China ADAS Redundant System Strategy Research Report 2024: Developing Towards Integrated Redundant Design - ResearchAndMarkets.com

DUBLIN--(BUSINESS WIRE)--The "China ADAS Redundant System Strategy Research Report, 2024" report has been added to ResearchAndMarkets.com's offering.

Redundant system strategy research: develop towards integrated redundant design

ADAS redundant system definition framework

For autonomous vehicles, safety is the primary premise. Only when ADAS is fully redundant can real safety be ensured. Currently, the redundant design of most OEMs, Tier 1 suppliers and L4 autonomous driving companies is mainly software and hardware backup:

Software: algorithm redundancy, for example, GAC Group's latest ADiGO PILOT intelligent driving system adopts the AEB function algorithm, the vision + radar fusion algorithm and the vision algorithm real-time redundant verification strategy to maximize the reliability of AEB.
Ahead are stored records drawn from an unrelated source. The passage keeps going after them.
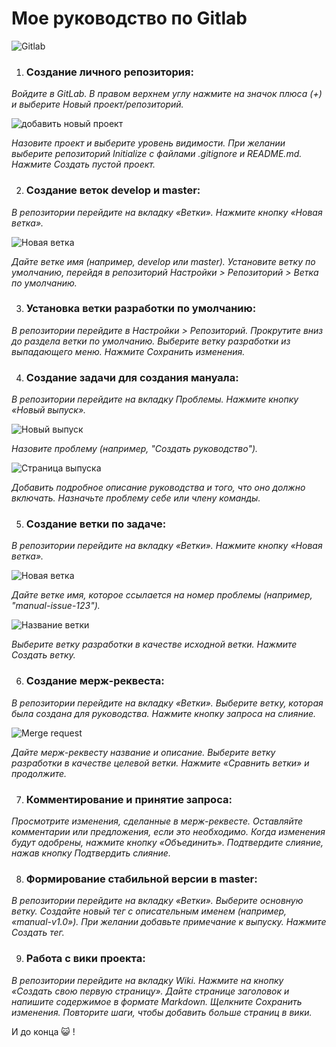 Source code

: # Мое руководство по Gitlab
![Gitlab](https://repos.21-school.ru/students/T02D02.ID_239610/karnaksp_student.21_school.ru/T02D02-0/-/raw/develop/src/images/b41f16161b569e1d2d71c9fda18aa9a1.jpeg)

1. ### Создание личного репозитория:

_Войдите в GitLab.
В правом верхнем углу нажмите на значок плюса (+) и выберите Новый проект/репозиторий._

![добавить новый проект](https://repos.21-school.ru/students/T02D02.ID_239610/karnaksp_student.21_school.ru/T02D02-0/-/raw/develop/src/images/Screen%20Shot%202023-02-07%20at%2020.58.53.png)

_Назовите проект и выберите уровень видимости.
При желании выберите репозиторий Initialize с файлами .gitignore и README.md.
Нажмите Создать пустой проект._

2. ### Создание веток develop и master:

_В репозитории перейдите на вкладку «Ветки».
Нажмите кнопку «Новая ветка»._

![Новая ветка](https://repos.21-school.ru/students/T02D02.ID_239610/karnaksp_student.21_school.ru/T02D02-0/-/raw/develop/src/images/Screen%20Shot%202023-02-07%20at%2021.08.30.png)

_Дайте ветке имя (например, develop или master).
Установите ветку по умолчанию, перейдя в репозиторий
Настройки > Репозиторий > Ветка по умолчанию._

3. ### Установка ветки разработки по умолчанию:

_В репозитории перейдите в Настройки > Репозиторий.
Прокрутите вниз до раздела ветки по умолчанию.
Выберите ветку разработки из выпадающего меню.
Нажмите Сохранить изменения._

4. ### Создание задачи для создания мануала:

_В репозитории перейдите на вкладку Проблемы.
Нажмите кнопку «Новый выпуск»._

![Новый выпуск](https://repos.21-school.ru/students/T02D02.ID_239610/karnaksp_student.21_school.ru/T02D02-0/-/raw/develop/src/images/Screen%20Shot%202023-02-07%20at%2022.17.34.png)

_Назовите проблему (например, "Создать руководство")._

![Страница выпуска](https://repos.21-school.ru/students/T02D02.ID_239610/karnaksp_student.21_school.ru/T02D02-0/-/raw/develop/src/images/Screen%20Shot%202023-02-07%20at%2022.17.53.png)

_Добавить подробное описание руководства и того, что оно должно включать.
Назначьте проблему себе или члену команды._

5. ### Создание ветки по задаче:

_В репозитории перейдите на вкладку «Ветки».
Нажмите кнопку «Новая ветка»._

![Новая ветка](https://repos.21-school.ru/students/T02D02.ID_239610/karnaksp_student.21_school.ru/T02D02-0/-/raw/develop/src/images/Screen%20Shot%202023-02-07%20at%2022.11.58.png)


_Дайте ветке имя, которое ссылается на номер проблемы (например, "manual-issue-123")._

![Название ветки](https://repos.21-school.ru/students/T02D02.ID_239610/karnaksp_student.21_school.ru/T02D02-0/-/raw/develop/src/images/Screen%20Shot%202023-02-07%20at%2022.17.53.png)

_Выберите ветку разработки в качестве исходной ветки.
Нажмите Создать ветку._

6. ### Создание мерж-реквеста:

_В репозитории перейдите на вкладку «Ветки».
Выберите ветку, которая была создана для руководства.
Нажмите кнопку запроса на слияние._

![Merge request](https://repos.21-school.ru/students/T02D02.ID_239610/karnaksp_student.21_school.ru/T02D02-0/-/raw/develop/src/images/Screen%20Shot%202023-02-07%20at%2022.19.54.png)

_Дайте мерж-реквесту название и описание.
Выберите ветку разработки в качестве целевой ветки.
Нажмите «Сравнить ветки» и продолжите._

7. ### Комментирование и принятие запроса:

_Просмотрите изменения, сделанные в мерж-реквесте.
Оставляйте комментарии или предложения, если это необходимо.
Когда изменения будут одобрены, нажмите кнопку «Объединить».
Подтвердите слияние, нажав кнопку Подтвердить слияние._

8. ### Формирование стабильной версии в master:

_В репозитории перейдите на вкладку «Ветки».
Выберите основную ветку.
Создайте новый тег с описательным именем (например, «manual-v1.0»).
При желании добавьте примечание к выпуску.
Нажмите Создать тег._

9. ### Работа с вики проекта:

_В репозитории перейдите на вкладку Wiki.
Нажмите на кнопку «Создать свою первую страницу».
Дайте странице заголовок и напишите содержимое в формате Markdown.
Щелкните Сохранить изменения.
Повторите шаги, чтобы добавить больше страниц в вики._

И до конца
:smiley_cat: ! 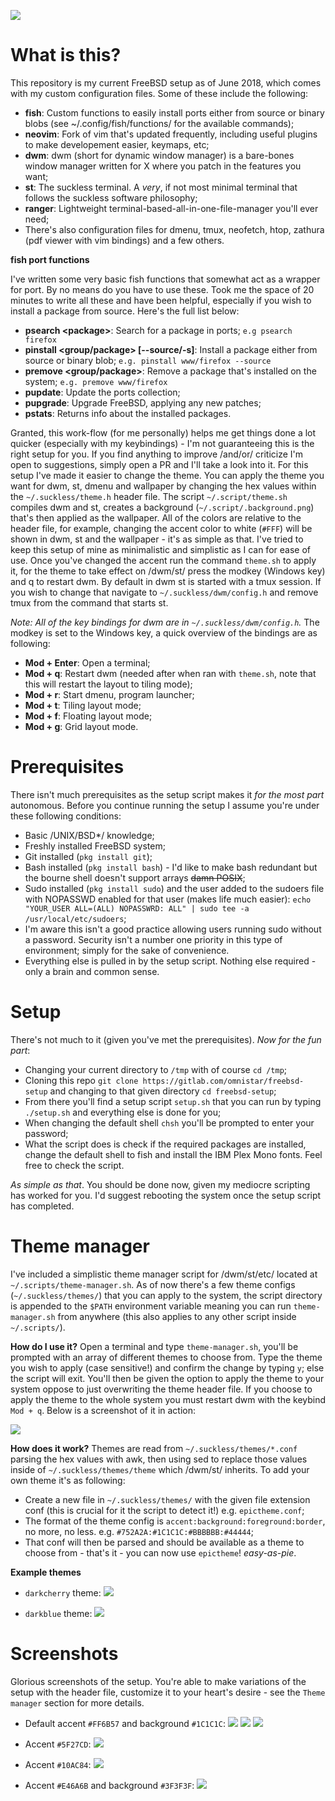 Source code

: ![](https://upload.wikimedia.org/wikipedia/en/thumb/d/df/Freebsd_logo.svg/500px-Freebsd_logo.svg.png)
# What is this?
This repository is my current FreeBSD setup as of June 2018, which comes with my custom configuration files. Some of these include the following: 
- **fish**: Custom functions to easily install ports either from source or binary blobs (see ~/.config/fish/functions/ for the available commands);
- **neovim**: Fork of vim that's updated frequently, including useful plugins to make developement easier, keymaps, etc;
- **dwm**: dwm (short for dynamic window manager) is a bare-bones window manager written for X where you patch in the features you want;
- **st**: The suckless terminal. A *very*, if not most minimal terminal that follows the suckless software philosophy;
- **ranger**: Lightweight terminal-based-all-in-one-file-manager you'll ever need;
- There's also configuration files for dmenu, tmux, neofetch, htop, zathura (pdf viewer with vim bindings) and a few others.

**fish port functions**

I've written some very basic fish functions that somewhat act as a wrapper for port. By no means do you have to use these. Took me the space of 20 minutes to write all these and have been helpful, especially if you wish to install a package from source. Here's the full list below:
- **psearch \<package\>**: Search for a package in ports; ``e.g psearch firefox``
- **pinstall \<group/package\> [--source/-s]**: Install a package either from source or binary blob; ``e.g. pinstall www/firefox --source``
- **premove \<group/package\>**: Remove a package that's installed on the system; ``e.g. premove www/firefox``
- **pupdate**: Update the ports collection;
- **pupgrade**: Upgrade FreeBSD, applying any new patches;
- **pstats**: Returns info about the installed packages.

Granted, this work-flow (for me personally) helps me get things done a lot quicker (especially  with my keybindings) - I'm not guaranteeing this is the right setup for you. If you find anything to improve /and/or/ criticize I'm open to suggestions, simply open a PR and I'll take a look into it. For this setup I've made it easier to change the theme. You can apply the theme you want for dwm, st, dmenu and wallpaper by changing the hex values within the ``~/.suckless/theme.h`` header file. The script ``~/.script/theme.sh`` compiles dwm and st, creates a background (``~/.script/.background.png``) that's then applied as the wallpaper. All of the colors are relative to the header file, for example, changing the accent color to white (``#FFF``) will be shown in dwm, st and the wallpaper - it's as simple as that. I've tried to keep this setup of mine as minimalistic and simplistic as I can for ease of use. Once you've changed the accent run the command ``theme.sh`` to apply it, for the theme to take effect on /dwm/st/ press the modkey (Windows key) and q to restart dwm. By default in dwm st is started with a tmux session. If you wish to change that navigate to ``~/.suckless/dwm/config.h`` and remove tmux from the command that starts st.

*Note: All of the key bindings for dwm are in ``~/.suckless/dwm/config.h``.* The modkey is set to the Windows key, a quick overview of the bindings are as following:
- **Mod + Enter**: Open a terminal;
- **Mod + q**: Restart dwm (needed after when ran with ``theme.sh``, note that this will restart the layout to tiling mode);
- **Mod + r**: Start dmenu, program launcher;
- **Mod + t**: Tiling layout mode;
- **Mod + f**: Floating layout mode;
- **Mod + g**: Grid layout mode.

# Prerequisites
There isn't much prerequisites as the setup script makes it *for the most part* autonomous. Before you continue running the setup I assume you're under these following conditions:
- Basic /UNIX/BSD*/ knowledge;
- Freshly installed FreeBSD system;
- Git installed (``pkg install git``);
- Bash installed (``pkg install bash``) - I'd like to make bash redundant but the bourne shell doesn't support arrays ~~damn POSIX~~;
- Sudo installed (``pkg install sudo``) and the user added to the sudoers file with NOPASSWD enabled for that user (makes life much easier): ``echo "YOUR_USER ALL=(ALL) NOPASSWRD: ALL" | sudo tee -a /usr/local/etc/sudoers``;
- I'm aware this isn't a good practice allowing users running sudo without a password. Security isn't a number one priority in this type of environment; simply for the sake of convenience.
- Everything else is pulled in by the setup script. Nothing else required - only a brain and common sense.

# Setup
There's not much to it (given you've met the prerequisites). *Now for the fun part*:
- Changing your current directory to ``/tmp`` with of course ``cd /tmp``;
- Cloning this repo ``git clone https://gitlab.com/omnistar/freebsd-setup`` and changing to that given directory ``cd freebsd-setup``;
- From there you'll find a setup script ``setup.sh`` that you can run by typing ``./setup.sh`` and everything else is done for you;
- When changing the default shell ``chsh`` you'll be prompted to enter your password;
- What the script does is check if the required packages are installed, change the default shell to fish and install the IBM Plex Mono fonts. Feel free to check the script.

*As simple as that*. You should be done now, given my mediocre scripting has worked for you. I'd suggest rebooting the system once the setup script has completed.

# Theme manager
I've included a simplistic theme manager script for /dwm/st/etc/ located at ``~/.scripts/theme-manager.sh``. As of now there's a few theme configs (`~/.suckless/themes/`) that you can apply to the system, the script directory is appended to the ``$PATH`` environment variable meaning you can run ``theme-manager.sh`` from anywhere (this also applies to any other script inside ``~/.scripts/``).

**How do I use it?**
Open a terminal and type ``theme-manager.sh``, you'll be prompted with an array of different themes to choose from. Type the theme you wish to apply (case sensitive!) and confirm the change by typing ``y``; else the script will exit. You'll then be given the option to apply the theme to your system oppose to just overwriting the theme header file. If you choose to apply the theme to the whole system you must restart dwm with the keybind ``Mod + q``. Below is a screenshot of it in action:

![](./screenshots/7.png)

**How does it work?**
Themes are read from ``~/.suckless/themes/*.conf`` parsing the hex values with awk, then using sed to replace those values inside of ``~/.suckless/themes/theme`` which /dwm/st/ inherits. To add your own theme it's as following:
- Create a new file in ``~/.suckless/themes/`` with the given file extension conf (this is crucial for it the script to detect it!) e.g. ``epictheme.conf``;
- The format of the theme config is ``accent:background:foreground:border``, no more, no less. e.g. ``#752A2A:#1C1C1C:#BBBBBB:#44444``;
- That conf will then be parsed and should be available as a theme to choose from - that's it - you can now use ``epictheme``! *easy-as-pie*.

**Example themes**
- ``darkcherry`` theme:
![](./screenshots/8.png)

- ``darkblue`` theme:
![](./screenshots/9.png)

# Screenshots
Glorious screenshots of the setup. You're able to make variations of the setup with the header file, customize it to your heart's desire - see the ``Theme manager`` section for more details.

- Default accent ``#FF6B57`` and background ``#1C1C1C``:
![](./screenshots/1.png)
![](./screenshots/2.png)
![](./screenshots/3.png)

- Accent ``#5F27CD``:
![](./screenshots/4.png)

- Accent ``#10AC84``:
![](./screenshots/5.png)

- Accent ``#E46A6B`` and background ``#3F3F3F``:
![](./screenshots/6.png)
Hardware: reflected in different functional positions. The perception end, decision end, execution end, power supply end, etc. all adopt dual-redundant or multi-redundant design to ensure that when one of the systems fails, another system with the same function can work normally.

Execution redundancy: Fully redundant design of braking and steering systems

Execution redundancy and decision redundancy are the core parts, directly determining whether the vehicle can make correct response at a critical moment. Execution redundancy is often placed in braking and steering systems, and is generally designed as two independent systems with same functions. Decision redundancy is on the brain side. In vehicle EEA, the central computing platform is equipped with two sets of core computing units, and the redundant architecture design concept is adopted at vehicle architecture level, function definition level, system level, etc.

From the perspective of braking redundancy, its characteristics and trends are as follows:

At present, the key product is electro-hydraulic brake system (EHB), and the common redundancy schemes are the mechanical redundancy + electronic redundancy dual fail-safe mode, and adding auxiliary brake modules.

Brake-by-wire system is the future trend, because the electromechanical brake system (EMB) completely abandons brake fluid, hydraulic pipelines and other components of traditional braking systems, and generates braking force by electric motor drive, which improves the response speed, simplifies the structural layout, and enables inherent redundancy capabilities. However, it has extremely high reliability requirements and is difficult to mass-produce and install on vehicles in the short term.

In terms of steering redundancy, its characteristics and trends are as follows:

Currently the electric power steering system (EPS) mainly adopts the dual EPS steering redundancy scheme with two motors, two power supplies and two windings, which is equivalent to two sets of completely independent EPS hardware, which are independent of and backed up by each other, and the overall cost is relatively high.

The steering system is developing from electric power mode to wired-control mode. Steer-by-wire (SBW) system is composed of three main parts, i.e., steering wheel assembly, steering actuator assembly and ECU, as well as auxiliary systems such as automatic fail-safe system and power supply. It offers benefits of quick response, flexible installation method, light weight and high collision safety. SBW system therefore needs to have redundant backup of core components.

Redundant design of steer-by-wire system of NIO NT 3.0 Platform

The steer-by-wire system is used for transmission and control of electrical signals between the steering wheel and wheels. The angle and resistance torque of the steering wheel can be freely designed, with lower delay, more precise control, higher transmission efficiency and more flexible layout.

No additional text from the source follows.